The Next Phase of Psyche
Starting today, Psyche will train a number of new models in parallel, all aimed at creating useful, novel open source AI.
Our initial training run on testnet verified that we can train models over internet bandwidth at significant parameter and dataset sizes. By both measures, our Consilience 40B run was the largest distributed pre-training run ever. Though we have hit some important milestones with this run, more than anything Nous strives to produce high quality intelligence.
While we're happy to have reached this milestone for provability, Nous has one mission: to open-source and distribute the world's best intelligence. In that spirit, we're moving from provability to performance, as we begin our efforts to pre-train, post-train, and RL, state-of-the-art open source models.
Since the launch of the Psyche testnet we've made substantial improvements to the codebase, including full trainer abstraction, which will allow us to train arbitrary models and move beyond pre-training to supervised fine-tuning (and eventually reinforcement learning).
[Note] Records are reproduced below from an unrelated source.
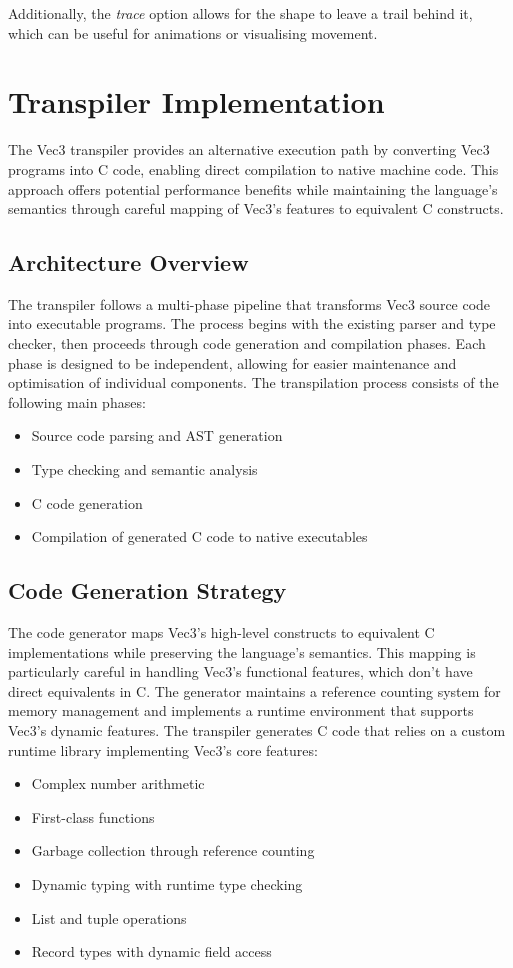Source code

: Additionally, the \textit{trace} option allows for the shape to leave a trail behind it, which can be useful for
animations or visualising movement.

\section{Transpiler Implementation} \label{sec:transpiler-implementation}
The Vec3 transpiler provides an alternative execution path by converting Vec3 programs into C code, enabling direct compilation to native machine code. This approach offers potential performance benefits while maintaining the language's semantics through careful mapping of Vec3's features to equivalent C constructs.
\subsection{Architecture Overview}
The transpiler follows a multi-phase pipeline that transforms Vec3 source code into executable programs. The process begins with the existing parser and type checker, then proceeds through code generation and compilation phases. Each phase is designed to be independent, allowing for easier maintenance and optimisation of individual components.
The transpilation process consists of the following main phases:
\begin{itemize}
\item Source code parsing and AST generation
\item Type checking and semantic analysis
\item C code generation
\item Compilation of generated C code to native executables
\end{itemize}
\subsection{Code Generation Strategy}
The code generator maps Vec3's high-level constructs to equivalent C implementations while preserving the language's semantics. 
This mapping is particularly careful in handling Vec3's functional features, which don't have direct equivalents in C. The generator maintains a reference counting system for memory management and implements a runtime environment that supports Vec3's dynamic features.
The transpiler generates C code that relies on a custom runtime library implementing Vec3's core features:
\begin{itemize}
\item Complex number arithmetic
\item First-class functions
\item Garbage collection through reference counting
\item Dynamic typing with runtime type checking
\item List and tuple operations
\item Record types with dynamic field access
\end{itemize}
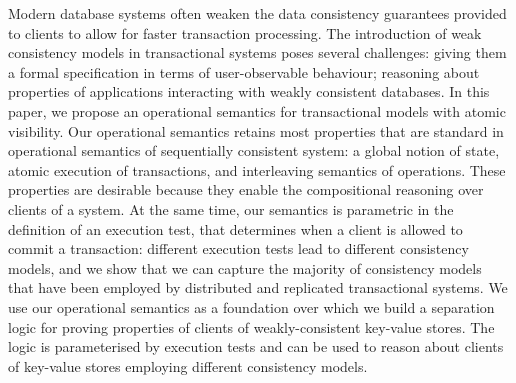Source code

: Modern database systems often weaken the data consistency guarantees 
provided to clients to allow for faster transaction processing. 
The introduction of weak consistency models in transactional systems 
poses several challenges: giving them a formal specification in terms 
of user-observable behaviour; reasoning about properties of applications 
interacting with weakly consistent databases.
In this paper, we propose an operational semantics for transactional models with  
atomic visibility. Our operational semantics retains most properties 
that are standard in operational semantics of sequentially consistent system: 
a global notion of state, atomic execution of transactions, and interleaving 
semantics of operations. These properties are desirable because they enable 
the compositional reasoning over clients of a system.
At the same time, our semantics is parametric
in the definition of an execution test, that determines 
when a client is allowed to commit a transaction: different execution tests lead 
to different consistency models, and we show that we can capture the majority 
of consistency models that have been employed by distributed and replicated 
transactional systems. 
We use our operational semantics as a foundation over which we build a separation 
logic for proving properties of clients of weakly-consistent key-value stores.
The logic is parameterised by execution tests and can be used 
to reason about clients of key-value stores employing different consistency models.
Because of this, the palette of models Psyche can train has greatly increased, and so we're expanding the scope of what Psyche will be doing.
WHAT'S NEXT
For the next phase of Psyche, we will run a series of ablations to improve our next foundation models. Running ablations is the process of setting up a training experiment with a control model and variables to find optimal conditions for a training run. Labs run ablations when deciding their datamix and when choosing hyperparameters for a run.
In particular we're mixing together the best open source pre-training datasets spanning general world knowledge, and more specialized datasets for code and math1. This process will perfect a training recipe which will serve as the formula for future foundation models.
We'll also be training Hermes 4 on Bytedance's latest 36B model using the Psyche network. Seed-OSS-36B is a performant model in a great weight class that wasn't quite covered in our initial release. It sits in that "sweet spot" – large enough to be powerful, small enough to be deployable locally on your GPU or MacBook. The model's tool-using and reasoning capabilities at base are superior to the Llama model series. Its native 512k context length and adjustable reasoning lengths make for a great foundation to experiment with.
With Psyche, these runs happen fully in the open, decentralized and coordinated by the Psyche smart contracts on the Solana blockchain with no human intermediary. See all of the runs and follow their progress on the Psyche dashboard .
1 We're mixing FineWeb-Edu , FineWeb2-HQ , FinePDFs , DCLM-Baseline , Stack-Edu , Nemotron-CC-Math , with more to come.